MySQL Support across Cloudera Enterprise 6 Releases
MySQL Version Cloudera Enterprise 6.x
5.1 (default for RHEL/CentOS/OEL 6)
5.5 (default for Debian 8.9)
5.6
5.7 (default for Ubuntu 16.04, 18.04 LTS)
MariaDB Support across Cloudera Enterprise 6 Releases
MariaDB Version Cloudera Enterprise 6.3 Cloudera Enterprise 6.2 Cloudera Enterprise 6.0 - 6.1
5.5 (default for RHEL/CentOS/OEL 7)
10.0 (default for SLES 12 SP2/SP3, Debian 8.9, Ubuntu 16.04 LTS)
10.1 (default for Debian 9, Ubuntu 18.04 LTS)  
10.2 (default for SLES 12 SP4) Recommend 10.0 because of the known issue OPSAPS-52340.
PostgreSQL Support across Cloudera Enterprise 6 Releases
PostgreSQL Version Cloudera Enterprise 6.1 - 6.3 Cloudera Enterprise 6.0
8.4 (default for RHEL/CentOS/OEL 6)
9.2 (default for RHEL/CentOS/OEL 7)
9.4 (default for Debian 8.9)
9.5 (default for Ubuntu 16.04 LTS)  
9.6 (default for SLES 12 SP2/SP3, Debian 9)
10.x (default for Ubuntu 18.04 LTS)  
Oracle Support across Cloudera Enterprise 6 Releases
Oracle Version Cloudera Enterprise 6.x
12.2 (default for RHEL/CentOS/OEL 6, 7)

RDBMS High Availability Support

Various Cloudera components rely on backing RDBMS services as critical infrastructure. You may require Cloudera components to support deployment in environments where RDBMS services are made highly-available. High availability (HA) solutions for RDBMS are implementation-specific, and can create constraints or behavioral changes in Cloudera components.

This section clarifies the support state and identifies known issues and limitations for HA deployments.

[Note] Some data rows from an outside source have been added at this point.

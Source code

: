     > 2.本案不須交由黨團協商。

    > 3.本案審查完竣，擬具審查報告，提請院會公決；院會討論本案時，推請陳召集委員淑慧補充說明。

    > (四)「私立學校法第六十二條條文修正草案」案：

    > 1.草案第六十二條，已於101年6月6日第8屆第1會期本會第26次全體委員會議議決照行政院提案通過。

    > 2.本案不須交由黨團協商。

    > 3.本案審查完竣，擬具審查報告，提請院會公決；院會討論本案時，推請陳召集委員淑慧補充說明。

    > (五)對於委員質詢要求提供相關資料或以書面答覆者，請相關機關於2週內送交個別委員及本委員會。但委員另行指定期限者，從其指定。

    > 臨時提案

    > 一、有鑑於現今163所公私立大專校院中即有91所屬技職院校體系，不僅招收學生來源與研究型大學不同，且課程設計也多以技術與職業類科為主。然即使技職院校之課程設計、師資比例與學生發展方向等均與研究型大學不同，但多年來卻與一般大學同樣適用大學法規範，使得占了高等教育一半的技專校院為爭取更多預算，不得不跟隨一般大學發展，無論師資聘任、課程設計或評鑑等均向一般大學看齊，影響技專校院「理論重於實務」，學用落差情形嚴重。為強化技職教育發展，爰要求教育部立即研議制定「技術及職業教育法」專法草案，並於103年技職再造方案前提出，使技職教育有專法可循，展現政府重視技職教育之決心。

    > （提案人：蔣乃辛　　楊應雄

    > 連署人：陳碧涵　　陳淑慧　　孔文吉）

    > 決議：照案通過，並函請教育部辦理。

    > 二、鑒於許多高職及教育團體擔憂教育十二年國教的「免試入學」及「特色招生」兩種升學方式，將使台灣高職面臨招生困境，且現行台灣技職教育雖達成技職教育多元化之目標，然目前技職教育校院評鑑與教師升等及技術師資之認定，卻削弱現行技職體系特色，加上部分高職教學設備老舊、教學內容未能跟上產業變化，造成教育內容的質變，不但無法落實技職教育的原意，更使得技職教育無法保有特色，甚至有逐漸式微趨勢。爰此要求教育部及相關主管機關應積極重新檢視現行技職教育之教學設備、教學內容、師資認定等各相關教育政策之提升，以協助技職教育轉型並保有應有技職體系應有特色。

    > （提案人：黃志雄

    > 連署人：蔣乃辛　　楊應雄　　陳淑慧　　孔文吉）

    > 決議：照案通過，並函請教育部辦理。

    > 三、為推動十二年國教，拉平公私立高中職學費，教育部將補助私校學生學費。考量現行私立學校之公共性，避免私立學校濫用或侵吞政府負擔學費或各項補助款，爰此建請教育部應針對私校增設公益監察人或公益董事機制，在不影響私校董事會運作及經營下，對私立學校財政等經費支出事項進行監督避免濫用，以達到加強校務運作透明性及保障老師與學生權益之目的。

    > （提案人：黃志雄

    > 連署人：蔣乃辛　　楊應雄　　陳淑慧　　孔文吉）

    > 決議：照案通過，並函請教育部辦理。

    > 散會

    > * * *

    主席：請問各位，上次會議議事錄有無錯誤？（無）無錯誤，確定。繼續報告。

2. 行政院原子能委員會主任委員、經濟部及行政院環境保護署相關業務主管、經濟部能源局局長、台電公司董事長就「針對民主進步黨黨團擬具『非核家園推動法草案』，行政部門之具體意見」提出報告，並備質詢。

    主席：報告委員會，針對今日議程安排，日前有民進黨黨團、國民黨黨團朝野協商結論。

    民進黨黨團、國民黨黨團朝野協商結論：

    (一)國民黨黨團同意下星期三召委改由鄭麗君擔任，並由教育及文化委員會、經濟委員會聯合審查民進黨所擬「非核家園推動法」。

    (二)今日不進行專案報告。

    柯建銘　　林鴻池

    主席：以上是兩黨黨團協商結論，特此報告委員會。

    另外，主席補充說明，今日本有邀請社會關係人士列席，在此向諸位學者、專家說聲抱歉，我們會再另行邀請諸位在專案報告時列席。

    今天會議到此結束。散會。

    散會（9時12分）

High Availability vs. Load Balancing

Understanding the difference between HA and load balancing is important for Cloudera components, which are designed to assume services are provided by a single RDBMS instance. Load balancing distributes operations across multiple RDBMS services in parallel, while HA focuses on service continuity. Load balanced deployments are often used as part of HA strategies to overcome demands of monitoring and failover management in an HA environment. While less easier to implement, load-balanced deployments require applications tailored to the behavior and limitations of the particular technology.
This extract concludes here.